» **Your goal**
Only one stretch of the records below is wanted: the lines from the one holding "### دسته‌بندی تنظیمات" through the one holding "7. **پشتیبان‌گیری** - مدیریت backup". Return it exactly, both ends included.

» **Recorded data**
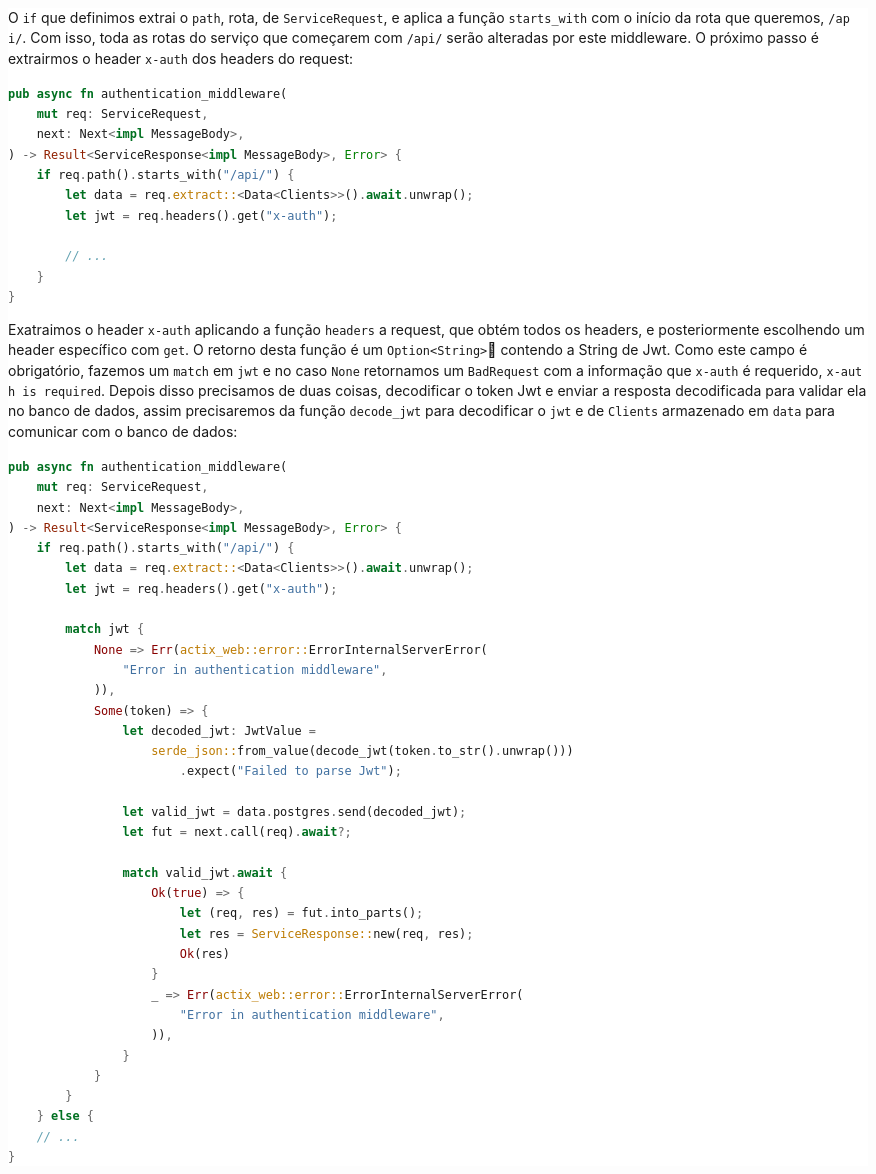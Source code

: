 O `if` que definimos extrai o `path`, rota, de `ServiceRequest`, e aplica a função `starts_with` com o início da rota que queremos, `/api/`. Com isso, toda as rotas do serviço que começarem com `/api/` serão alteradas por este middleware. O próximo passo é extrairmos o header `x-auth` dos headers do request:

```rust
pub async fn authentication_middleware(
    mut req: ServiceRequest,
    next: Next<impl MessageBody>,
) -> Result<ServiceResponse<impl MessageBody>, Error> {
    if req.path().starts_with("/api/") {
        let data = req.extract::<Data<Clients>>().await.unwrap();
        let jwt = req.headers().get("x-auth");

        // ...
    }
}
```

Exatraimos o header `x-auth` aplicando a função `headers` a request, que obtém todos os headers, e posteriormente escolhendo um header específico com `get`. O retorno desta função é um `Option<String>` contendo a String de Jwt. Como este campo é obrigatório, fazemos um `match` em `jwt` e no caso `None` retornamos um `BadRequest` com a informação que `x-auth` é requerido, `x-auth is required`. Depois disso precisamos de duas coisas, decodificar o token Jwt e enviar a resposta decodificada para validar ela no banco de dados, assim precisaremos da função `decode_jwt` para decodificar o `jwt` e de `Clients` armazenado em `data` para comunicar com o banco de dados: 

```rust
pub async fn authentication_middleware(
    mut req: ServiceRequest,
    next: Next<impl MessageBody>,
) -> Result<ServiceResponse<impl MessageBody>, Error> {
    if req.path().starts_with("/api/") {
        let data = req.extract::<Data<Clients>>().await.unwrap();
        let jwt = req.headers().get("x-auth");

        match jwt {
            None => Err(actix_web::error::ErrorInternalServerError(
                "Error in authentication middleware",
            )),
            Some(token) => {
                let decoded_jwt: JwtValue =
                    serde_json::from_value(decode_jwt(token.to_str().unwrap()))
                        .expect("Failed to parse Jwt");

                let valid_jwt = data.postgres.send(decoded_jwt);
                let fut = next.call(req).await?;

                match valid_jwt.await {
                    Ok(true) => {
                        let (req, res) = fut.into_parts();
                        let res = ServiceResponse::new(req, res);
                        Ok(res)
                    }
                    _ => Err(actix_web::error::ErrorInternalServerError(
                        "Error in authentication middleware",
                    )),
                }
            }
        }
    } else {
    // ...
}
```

...

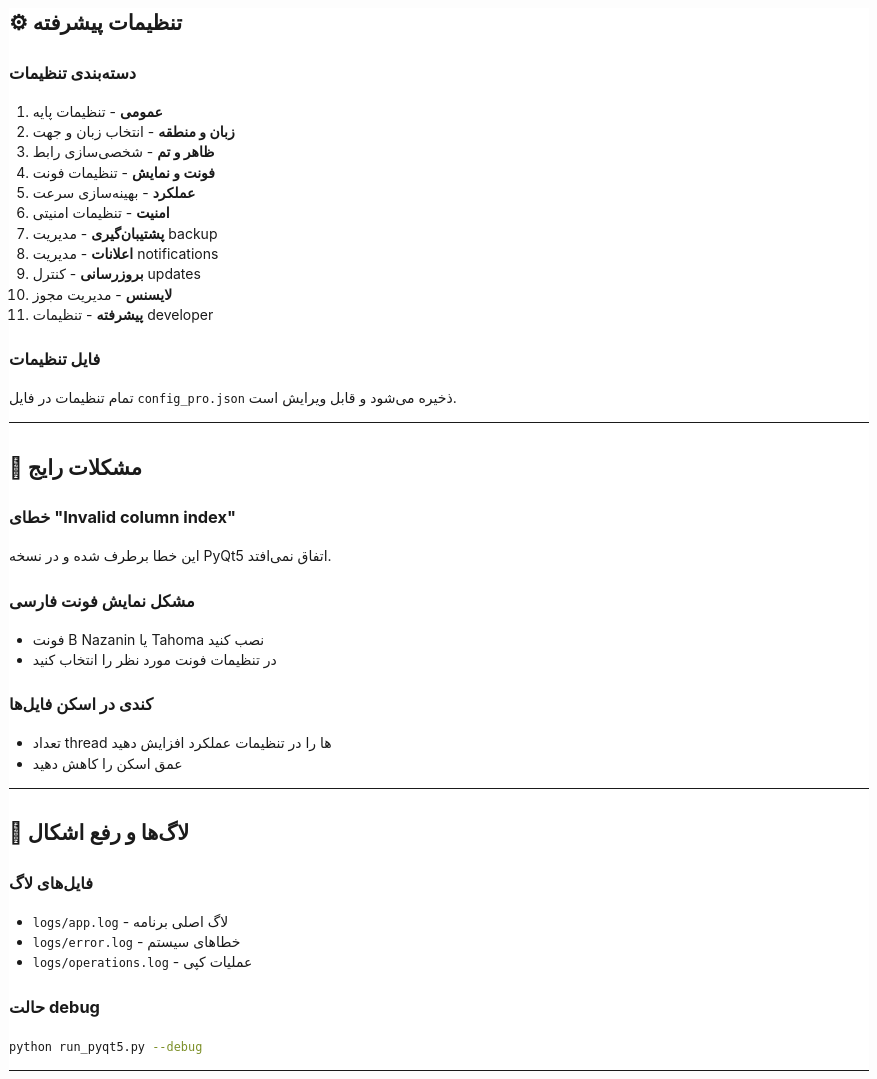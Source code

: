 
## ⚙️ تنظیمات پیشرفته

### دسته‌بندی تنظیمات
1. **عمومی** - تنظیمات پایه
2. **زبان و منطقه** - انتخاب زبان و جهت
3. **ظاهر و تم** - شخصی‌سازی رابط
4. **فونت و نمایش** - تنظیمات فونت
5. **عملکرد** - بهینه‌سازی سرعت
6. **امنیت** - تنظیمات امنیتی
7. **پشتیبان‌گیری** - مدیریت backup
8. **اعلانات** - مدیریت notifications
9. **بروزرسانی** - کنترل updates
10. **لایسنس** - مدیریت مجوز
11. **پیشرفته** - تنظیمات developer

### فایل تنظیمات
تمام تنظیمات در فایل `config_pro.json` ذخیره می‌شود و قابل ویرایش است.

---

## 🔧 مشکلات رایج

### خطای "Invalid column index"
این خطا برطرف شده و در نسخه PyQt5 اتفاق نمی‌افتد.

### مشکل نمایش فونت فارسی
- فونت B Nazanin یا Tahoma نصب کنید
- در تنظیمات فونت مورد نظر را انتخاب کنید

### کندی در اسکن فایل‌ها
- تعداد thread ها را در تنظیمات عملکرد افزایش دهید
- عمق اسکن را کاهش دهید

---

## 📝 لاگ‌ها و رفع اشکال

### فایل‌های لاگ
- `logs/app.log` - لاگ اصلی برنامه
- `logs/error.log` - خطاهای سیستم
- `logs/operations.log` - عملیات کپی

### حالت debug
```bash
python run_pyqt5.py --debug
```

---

» **The completed task**
### دسته‌بندی تنظیمات
1. **عمومی** - تنظیمات پایه
2. **زبان و منطقه** - انتخاب زبان و جهت
3. **ظاهر و تم** - شخصی‌سازی رابط
4. **فونت و نمایش** - تنظیمات فونت
5. **عملکرد** - بهینه‌سازی سرعت
6. **امنیت** - تنظیمات امنیتی
7. **پشتیبان‌گیری** - مدیریت backup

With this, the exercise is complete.